04-23-2016 10:17 PM
Hi dear all,
2 days ago our master server overloaded, bpjobd process got many server resources, after restart NBU services I saw bpjobd log increased abnormally,
-rw-rw-rw- 1 root root 34967134 Apr 20 23:59 log.042016
-rw-rw-rw- 1 root root 53303748 Apr 21 23:59 log.042116
-rw-rw-rw- 1 root root 35243017306 Apr 22 23:59 log.042216
-rw-rw-rw- 1 root root 31203173 Apr 23 23:59 log.042316
-rw-rw-rw- 1 root root 19902730 Apr 24 09:42 log.042416
We have about 370 million line "<16> <tid:47717857593888> bpjobd: socket() failed: Bad file descriptor (9)"

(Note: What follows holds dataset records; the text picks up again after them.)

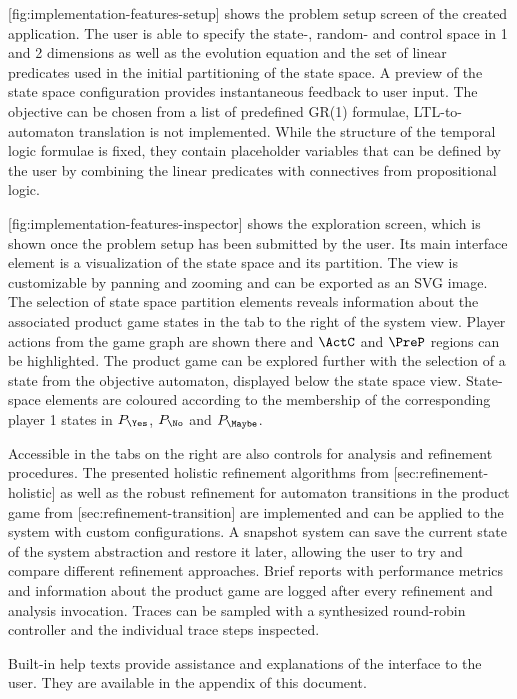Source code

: 

[fig:implementation-features-setup] shows the problem setup screen of the created application.
The user is able to specify the state-, random- and control space in 1 and 2 dimensions as well as the evolution equation and the set of linear predicates used in the initial partitioning of the state space.
A preview of the state space configuration provides instantaneous feedback to user input.
The objective can be chosen from a list of predefined GR(1) formulae, LTL-to-automaton translation is not implemented.
While the structure of the temporal logic formulae is fixed, they contain placeholder variables that can be defined by the user by combining the linear predicates with connectives from propositional logic.

[fig:implementation-features-inspector] shows the exploration screen, which is shown once the problem setup has been submitted by the user.
Its main interface element is a visualization of the state space and its partition.
The view is customizable by panning and zooming and can be exported as an SVG image.
The selection of state space partition elements reveals information about the associated product game states in the  tab to the right of the system view.
Player actions from the game graph are shown there and $\ActC$ and $\PreP$ regions can be highlighted.
The product game can be explored further with the selection of a state from the objective automaton, displayed below the state space view.
State-space elements are coloured according to the membership of the corresponding player 1 states in $P_\Yes$, $P_\No$ and $P_\Maybe$.

Accessible in the tabs on the right are also controls for analysis and refinement procedures.
The presented holistic refinement algorithms from [sec:refinement-holistic] as well as the robust refinement for automaton transitions in the product game from [sec:refinement-transition] are implemented and can be applied to the system with custom configurations.
A snapshot system can save the current state of the system abstraction and restore it later, allowing the user to try and compare different refinement approaches.
Brief reports with performance metrics and information about the product game are logged after every refinement and analysis invocation.
Traces can be sampled with a synthesized round-robin controller and the individual trace steps inspected.

Built-in help texts provide assistance and explanations of the interface to the user.
They are available in the appendix of this document.

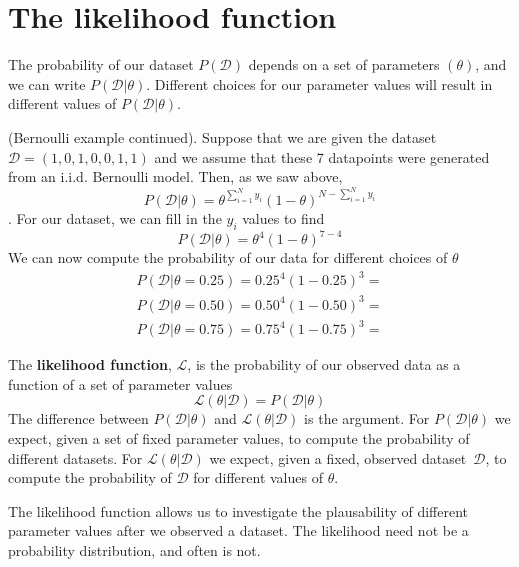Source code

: \section{ The likelihood function }

The probability of our dataset $P(\mathcal{D} )$ depends on a set of parameters $(\theta)$, and we can write $P(\mathcal{D} | \theta)$.
Different choices for our parameter values will result in different values of $P(\mathcal{D} | \theta)$. 

\ex (Bernoulli example continued). Suppose that we are given the dataset $\mathcal{D} = (1,0,1,0,0,1,1)$ and we assume that these 7 datapoints were generated from an i.i.d. Bernoulli model. Then, as we saw above, 
\begin{equation}
    P(\mathcal{D} | \theta) = \theta^{ \sum_{i=1}^{N} y_{i}  } (1-\theta)^{N - \sum_{i=1}^{N} y_{i} }    
\end{equation}. 
For our dataset, we can fill in the $y_{i}$ values to find  
\begin{equation}
    P(\mathcal{D} | \theta) = \theta^{ 4 } (1-\theta)^{7 - 4 }    
\end{equation}
We can now compute the probability of our data for different choices of $\theta$
\begin{align}
    P(\mathcal{D} | \theta=0.25) = 0.25^{ 4 } (1-0.25)^{3 } = \\
    P(\mathcal{D} | \theta=0.50) = 0.50^{ 4 } (1-0.50)^{3 } = \\
    P(\mathcal{D} | \theta=0.75) = 0.75^{ 4 } (1-0.75)^{3 } = 
\end{align}

The \textbf{likelihood function}, $\mathcal{L}$, is the probability of our observed data as a function of a set of parameter values
\begin{equation}
    \mathcal{L}(\theta | \mathcal{D}) = P(\mathcal{D} | \theta)
\end{equation}
The difference between $P(\mathcal{D} | \theta)$ and $\mathcal{L}(\theta | \mathcal{D})$ is the argument.
For $P(\mathcal{D} | \theta)$ we expect, given a set of fixed parameter values, to compute the probability of different datasets. 
For $\mathcal{L}(\theta | \mathcal{D})$ we expect, given a fixed, observed dataset~$\mathcal{D}$, to compute the probability of $\mathcal{D}$ for different values of $\theta$.

The likelihood function allows us to investigate the plausability of different parameter values after we observed a dataset. 
The likelihood need not be a probability distribution, and often is not.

What is troubleshooting steps in this case?
Thanks,
04-24-2016 01:35 AM
I think I found error root cause, I have how many reservation conflict error in server messeages log
Apr 22 17:04:03 mstr-nbkp-srv kernel: st 4:0:33:0: reservation conflict
Apr 22 17:04:03 mstr-nbkp-srv avrd[6895]: Reservation Conflict status from HP.ULTRIUM6-SCSI.006 (device 46)
Apr 22 17:04:03 mstr-nbkp-srv kernel: st 4:0:27:0: reservation conflict
Apr 22 17:04:03 mstr-nbkp-srv avrd[6895]: Reservation Conflict status from HP.ULTRIUM6-SCSI.011 (device 51)
Apr 22 17:04:03 mstr-nbkp-srv kernel: st 4:0:17:0: reservation conflict
Apr 22 17:04:03 mstr-nbkp-srv avrd[6895]: Reservation Conflict status from HP.ULTRIUM6-SCSI.021 (device 61)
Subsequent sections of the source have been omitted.